Although Jimmy Carter had begun to aid the Afghan Mujahedin in their war against the Soviet invaders, Reagan ramped it up with a literal vengeance. As mentioned earlier, he also increased defense spending -- in particular, beginning a program that would be called "Star Wars" to build a defense shield against missile attack.

Reagan rejected the long-standing doctrine of Mutual Assured Destruction, reasonably judging the mutual threat of annihilation as immoral. However, few thought a "leakproof" missile shield was possible. Even if the USA were able to intercept 90% of 100 Soviet missiles launched at America -- which would be a very high "kill rate" -- that would still mean the complete destruction of ten US cities, and the deaths of tens of millions of Americans. That would be a casualty level much greater than all of America's wars put together.

In addition, if the Americans built up missile defenses, it would be easier for the USSR to add decoys and other countermeasures to frustrate the defense than it would be to improve the defense to deal with them. Nonetheless, the Soviets were very paranoid about Star Wars, believing that the USA was plotting to build a missile shield and then attack the USSR with impunity. Reagan's talk about an "evil empire" suggested to them that he really wanted to destroy the Soviet Union. Their paranoia blinded them to the reality that such a missile shield was not practical.
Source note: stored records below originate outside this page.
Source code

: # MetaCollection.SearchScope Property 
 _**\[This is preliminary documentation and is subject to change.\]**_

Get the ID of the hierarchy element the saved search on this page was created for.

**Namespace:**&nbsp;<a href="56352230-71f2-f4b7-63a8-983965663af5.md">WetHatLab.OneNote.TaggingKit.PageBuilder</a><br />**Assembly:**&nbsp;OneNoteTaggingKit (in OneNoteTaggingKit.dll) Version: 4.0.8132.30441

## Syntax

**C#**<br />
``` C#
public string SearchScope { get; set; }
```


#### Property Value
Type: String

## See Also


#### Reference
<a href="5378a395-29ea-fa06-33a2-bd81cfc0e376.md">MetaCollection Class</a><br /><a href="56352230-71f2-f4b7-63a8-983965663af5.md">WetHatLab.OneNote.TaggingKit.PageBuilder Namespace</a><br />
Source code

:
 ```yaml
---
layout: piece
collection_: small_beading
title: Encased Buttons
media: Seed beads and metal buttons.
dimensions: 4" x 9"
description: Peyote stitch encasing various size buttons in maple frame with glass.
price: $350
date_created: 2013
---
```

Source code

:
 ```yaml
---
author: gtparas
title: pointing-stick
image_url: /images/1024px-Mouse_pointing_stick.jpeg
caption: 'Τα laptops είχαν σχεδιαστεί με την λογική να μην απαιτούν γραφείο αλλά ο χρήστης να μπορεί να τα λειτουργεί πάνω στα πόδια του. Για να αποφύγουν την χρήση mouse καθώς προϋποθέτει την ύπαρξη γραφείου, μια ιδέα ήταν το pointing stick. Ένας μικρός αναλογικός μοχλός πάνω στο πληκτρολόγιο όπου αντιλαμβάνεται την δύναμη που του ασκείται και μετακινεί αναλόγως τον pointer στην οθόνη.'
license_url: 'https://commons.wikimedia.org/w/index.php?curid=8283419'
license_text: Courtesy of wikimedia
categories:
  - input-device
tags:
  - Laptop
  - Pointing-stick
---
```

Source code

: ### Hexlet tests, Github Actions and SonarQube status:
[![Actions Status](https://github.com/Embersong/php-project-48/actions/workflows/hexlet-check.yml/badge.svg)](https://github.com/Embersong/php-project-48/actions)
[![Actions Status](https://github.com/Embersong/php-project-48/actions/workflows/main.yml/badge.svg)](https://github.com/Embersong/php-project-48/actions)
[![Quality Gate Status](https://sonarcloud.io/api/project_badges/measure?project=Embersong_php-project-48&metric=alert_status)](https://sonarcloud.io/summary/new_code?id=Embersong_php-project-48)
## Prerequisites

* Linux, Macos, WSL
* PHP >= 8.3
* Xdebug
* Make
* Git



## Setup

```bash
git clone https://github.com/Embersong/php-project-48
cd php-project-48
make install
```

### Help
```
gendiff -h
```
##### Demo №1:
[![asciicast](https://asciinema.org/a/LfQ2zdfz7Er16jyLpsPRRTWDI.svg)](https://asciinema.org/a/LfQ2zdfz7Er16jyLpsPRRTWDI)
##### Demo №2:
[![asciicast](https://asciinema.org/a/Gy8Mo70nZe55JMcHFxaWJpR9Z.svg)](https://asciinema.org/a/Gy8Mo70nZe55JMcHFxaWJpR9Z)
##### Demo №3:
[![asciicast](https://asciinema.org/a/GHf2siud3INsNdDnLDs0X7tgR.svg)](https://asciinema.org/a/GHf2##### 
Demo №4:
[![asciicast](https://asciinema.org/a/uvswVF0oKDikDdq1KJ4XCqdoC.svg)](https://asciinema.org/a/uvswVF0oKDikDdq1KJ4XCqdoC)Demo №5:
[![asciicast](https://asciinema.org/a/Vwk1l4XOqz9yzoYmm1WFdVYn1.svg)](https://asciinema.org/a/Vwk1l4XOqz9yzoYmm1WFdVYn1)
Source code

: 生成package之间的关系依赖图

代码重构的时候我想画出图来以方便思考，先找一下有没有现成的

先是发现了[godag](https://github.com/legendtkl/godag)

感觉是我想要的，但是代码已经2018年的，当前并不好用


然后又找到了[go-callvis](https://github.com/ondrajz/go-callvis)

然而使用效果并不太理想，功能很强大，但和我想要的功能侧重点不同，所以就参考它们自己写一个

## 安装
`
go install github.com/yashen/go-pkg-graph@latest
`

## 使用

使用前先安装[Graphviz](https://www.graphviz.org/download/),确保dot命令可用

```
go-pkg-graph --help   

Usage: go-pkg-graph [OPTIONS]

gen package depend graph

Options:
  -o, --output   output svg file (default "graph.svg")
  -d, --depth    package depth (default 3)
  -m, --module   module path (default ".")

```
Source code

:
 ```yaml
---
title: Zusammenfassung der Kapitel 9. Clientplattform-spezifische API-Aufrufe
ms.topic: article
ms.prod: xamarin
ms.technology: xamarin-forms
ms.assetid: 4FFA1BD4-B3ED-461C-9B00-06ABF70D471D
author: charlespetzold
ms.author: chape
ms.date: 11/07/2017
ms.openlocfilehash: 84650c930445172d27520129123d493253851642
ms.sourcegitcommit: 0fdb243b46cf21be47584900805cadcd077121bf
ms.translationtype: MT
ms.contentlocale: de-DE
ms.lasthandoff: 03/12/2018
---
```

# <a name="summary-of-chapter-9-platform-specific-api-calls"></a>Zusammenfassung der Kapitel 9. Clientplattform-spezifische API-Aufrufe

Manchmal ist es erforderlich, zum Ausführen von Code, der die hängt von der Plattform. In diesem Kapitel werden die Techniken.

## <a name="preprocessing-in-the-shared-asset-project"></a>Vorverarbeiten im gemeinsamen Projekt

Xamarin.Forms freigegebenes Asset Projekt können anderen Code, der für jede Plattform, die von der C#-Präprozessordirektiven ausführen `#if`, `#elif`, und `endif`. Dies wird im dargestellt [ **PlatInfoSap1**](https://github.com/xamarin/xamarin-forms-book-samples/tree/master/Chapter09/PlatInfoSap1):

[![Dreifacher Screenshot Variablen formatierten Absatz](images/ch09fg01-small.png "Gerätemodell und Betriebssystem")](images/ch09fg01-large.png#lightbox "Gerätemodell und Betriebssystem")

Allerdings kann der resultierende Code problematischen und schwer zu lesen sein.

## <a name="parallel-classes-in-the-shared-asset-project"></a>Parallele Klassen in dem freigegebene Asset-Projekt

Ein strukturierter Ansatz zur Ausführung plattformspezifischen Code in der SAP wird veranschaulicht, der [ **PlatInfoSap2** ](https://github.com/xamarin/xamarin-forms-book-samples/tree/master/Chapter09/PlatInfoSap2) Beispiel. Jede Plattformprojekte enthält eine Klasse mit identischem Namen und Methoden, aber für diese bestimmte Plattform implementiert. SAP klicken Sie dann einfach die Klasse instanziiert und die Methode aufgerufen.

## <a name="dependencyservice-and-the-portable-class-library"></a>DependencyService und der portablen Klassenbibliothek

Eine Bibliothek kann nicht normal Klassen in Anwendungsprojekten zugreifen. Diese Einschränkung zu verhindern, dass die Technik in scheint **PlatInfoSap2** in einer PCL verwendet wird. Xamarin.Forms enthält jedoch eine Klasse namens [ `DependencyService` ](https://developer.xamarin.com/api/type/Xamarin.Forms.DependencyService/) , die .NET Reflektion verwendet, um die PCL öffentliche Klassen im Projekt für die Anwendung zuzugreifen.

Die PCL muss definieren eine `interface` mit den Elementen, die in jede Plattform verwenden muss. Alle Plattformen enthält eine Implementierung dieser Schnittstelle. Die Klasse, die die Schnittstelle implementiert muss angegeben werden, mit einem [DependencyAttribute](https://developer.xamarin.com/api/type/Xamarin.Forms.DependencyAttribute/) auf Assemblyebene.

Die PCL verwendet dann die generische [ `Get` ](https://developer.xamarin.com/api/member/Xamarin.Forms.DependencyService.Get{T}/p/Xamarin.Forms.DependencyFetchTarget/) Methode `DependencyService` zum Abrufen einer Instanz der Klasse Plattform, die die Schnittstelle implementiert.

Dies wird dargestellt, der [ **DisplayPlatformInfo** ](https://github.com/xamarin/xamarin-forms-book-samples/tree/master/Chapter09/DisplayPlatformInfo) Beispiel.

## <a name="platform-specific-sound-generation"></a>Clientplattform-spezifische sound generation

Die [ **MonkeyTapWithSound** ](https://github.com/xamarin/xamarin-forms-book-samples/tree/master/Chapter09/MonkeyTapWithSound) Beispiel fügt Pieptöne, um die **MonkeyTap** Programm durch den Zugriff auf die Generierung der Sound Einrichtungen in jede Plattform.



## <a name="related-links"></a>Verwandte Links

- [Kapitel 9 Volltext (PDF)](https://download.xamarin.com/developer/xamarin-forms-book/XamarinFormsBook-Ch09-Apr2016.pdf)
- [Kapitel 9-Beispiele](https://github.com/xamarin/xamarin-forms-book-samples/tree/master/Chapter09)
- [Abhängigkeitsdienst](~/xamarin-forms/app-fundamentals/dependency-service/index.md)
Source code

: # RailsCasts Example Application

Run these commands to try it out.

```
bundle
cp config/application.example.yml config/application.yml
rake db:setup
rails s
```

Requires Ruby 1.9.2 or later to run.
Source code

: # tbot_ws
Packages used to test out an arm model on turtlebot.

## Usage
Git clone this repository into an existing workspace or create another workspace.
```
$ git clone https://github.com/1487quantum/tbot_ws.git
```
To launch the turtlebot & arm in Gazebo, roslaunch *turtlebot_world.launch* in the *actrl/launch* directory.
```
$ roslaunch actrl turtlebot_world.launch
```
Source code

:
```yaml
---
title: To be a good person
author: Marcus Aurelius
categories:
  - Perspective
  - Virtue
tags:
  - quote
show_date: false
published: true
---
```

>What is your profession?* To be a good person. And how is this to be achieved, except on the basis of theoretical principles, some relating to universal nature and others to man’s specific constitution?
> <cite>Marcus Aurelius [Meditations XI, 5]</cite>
After the death of Chernenko, Mikhail Gorbachov (1931:2022) became the Party Secretary of the USSR. It gradually became apparent that Gorbachov was not cut from the same mold as his predecessors. Although he remained committed to communist ideals, he believed that the system could be reformed, adopting a policy of "glasnost (openness)". Feeling his way, Gorbachov loosened the Soviet grip on Eastern Europe, most particularly in Poland, though with all of the states there moving towards independence. Reagan engaged with Gorbachov, telling reporters that he no longer believed the USSR was an "evil empire". Although early conversations between the two leaders were exercises in miscommunication -- hobbled by their complementary failures to realize the impracticality of Star -- they were able to sign an agreement in 1987 to limit intermediate-range nuclear forces.

There was little tension between the USA and China on Reagan's watch. China was emerging from the disorder of the Mao years, under the tutelage of Deng Xiaoping (1904:1997) -- the paramount figure in the reform effort, even though he was never China's head of state, nor head of the Chinese Communist Party. In particular, Deng gave a much looser leash to private enterprise, and sought to integrate China into the world economy. Deng liked to quote an old proverb: "It doesn't matter if a cat is black or white, if it catches mice." The Reagan Administration encouraged the process.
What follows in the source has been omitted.